Peter Morici's recent article provides an excellent synopsis of our relationship with China and its practice of mercantilism ("China currency bill: America fights back," Oct. 11). He lists GE and Caterpillar as U.S. companies salivating at the prospect of gaining access to China's massive developing market and willing to agree to Chinese demands for technology transfers through forced joint-venture arrangements with local companies.
Congress' threats of tariffs and attacks on the Chinese yuan are a rerun of the Smoot-Hawley Act of 1930, which was a major cause of the Great Depression. Passing such measures today would lead to global economic chaos.
The demand for revising exchange rates is not only politically naïve but economically ill-conceived. Doubling the value of the yuan would in effect double China's average labor cost of $2 an hour, but would do absolutely nothing to make U.S. consumer goods produced with $20 an hour labor more competitive. Meanwhile, it would cut China's raw materials costs in half.
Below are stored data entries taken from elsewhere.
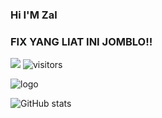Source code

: ### Hi I'M Zal
### FIX YANG LIAT INI JOMBLO!!

<a href="https://t.me/SyNtAxEr0r3"> <img src="https://img.shields.io/badge/Telegram-blue?style=social&logo=Telegram" /></a>
![visitors](https://visitor-badge.laobi.icu/badge?page_id=rizgustiadi)

![logo](https://telegra.ph/file/2ccce75d666a525099009.jpg)

![GitHub stats](https://github-readme-stats.vercel.app/api?username=rizgustiadi&count_private=true&show_icons=true&include_all_commits=true&theme=material-palenight)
Warren Buffett targeted unequal trade agreements and proposed a unique method to eliminate the growing U.S. foreign exchange deficit. The Buffett proposal in no way inhibits trade — there are no countries singled out for retribution, no quotas, tariffs or limits on investment in U.S. manufacturing companies, and no demands for local content on goods sold in the U.S.
Sen.Russell Feingold converted Mr. Buffett's proposal into a bill called the Balanced Trade Restoration Act, which requires cumulative global reciprocity in exchange for access to our markets. But it failed to pass.
Considering that the Chinese are now our bankers and produce a significant amount of our consumer and industrial goods, the current tariff and exchange rate legislation should be replaced by the Buffett-Feingold approach.